(Rendered images with source text)
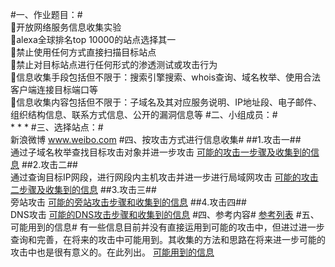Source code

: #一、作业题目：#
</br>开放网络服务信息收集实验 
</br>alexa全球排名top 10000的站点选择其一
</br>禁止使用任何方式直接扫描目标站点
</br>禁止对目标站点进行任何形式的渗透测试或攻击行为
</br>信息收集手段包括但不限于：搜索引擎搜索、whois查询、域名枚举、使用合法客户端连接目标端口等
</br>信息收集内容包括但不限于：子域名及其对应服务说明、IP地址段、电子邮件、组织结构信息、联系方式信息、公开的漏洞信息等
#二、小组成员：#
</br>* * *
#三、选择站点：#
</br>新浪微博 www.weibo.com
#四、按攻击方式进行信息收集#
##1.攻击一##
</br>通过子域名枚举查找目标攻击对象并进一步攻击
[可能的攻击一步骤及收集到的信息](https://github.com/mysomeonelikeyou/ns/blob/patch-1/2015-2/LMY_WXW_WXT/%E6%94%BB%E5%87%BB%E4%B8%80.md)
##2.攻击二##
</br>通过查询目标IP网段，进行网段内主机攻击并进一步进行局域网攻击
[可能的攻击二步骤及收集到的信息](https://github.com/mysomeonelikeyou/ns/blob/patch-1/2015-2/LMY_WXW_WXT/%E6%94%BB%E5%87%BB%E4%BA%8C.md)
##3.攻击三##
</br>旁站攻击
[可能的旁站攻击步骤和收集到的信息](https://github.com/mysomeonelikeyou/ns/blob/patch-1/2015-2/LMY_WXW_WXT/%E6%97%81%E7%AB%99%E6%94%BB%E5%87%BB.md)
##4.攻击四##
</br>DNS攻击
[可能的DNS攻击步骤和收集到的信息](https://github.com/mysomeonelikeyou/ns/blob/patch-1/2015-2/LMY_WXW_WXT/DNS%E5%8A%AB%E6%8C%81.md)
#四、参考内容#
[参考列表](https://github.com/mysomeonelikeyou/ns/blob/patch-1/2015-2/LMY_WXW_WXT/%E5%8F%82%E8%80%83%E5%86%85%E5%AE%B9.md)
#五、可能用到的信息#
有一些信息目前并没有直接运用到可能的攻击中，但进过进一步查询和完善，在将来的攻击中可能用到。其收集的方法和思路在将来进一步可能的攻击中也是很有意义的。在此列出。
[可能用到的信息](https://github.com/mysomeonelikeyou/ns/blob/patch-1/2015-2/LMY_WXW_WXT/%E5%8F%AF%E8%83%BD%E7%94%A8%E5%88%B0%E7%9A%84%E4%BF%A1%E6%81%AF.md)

→ **PROBLEM REQUIREMENTS**
Your task for the entries above: copy exactly the span starting with the line with "[参考列表](https:/" and going on through the line with "有一些信息目前并没有直接运用", both lines included, and nothing else.

→ **WRITTEN RESPONSE**
[参考列表](https://github.com/mysomeonelikeyou/ns/blob/patch-1/2015-2/LMY_WXW_WXT/%E5%8F%82%E8%80%83%E5%86%85%E5%AE%B9.md)
#五、可能用到的信息#
有一些信息目前并没有直接运用到可能的攻击中，但进过进一步查询和完善，在将来的攻击中可能用到。其收集的方法和思路在将来进一步可能的攻击中也是很有意义的。在此列出。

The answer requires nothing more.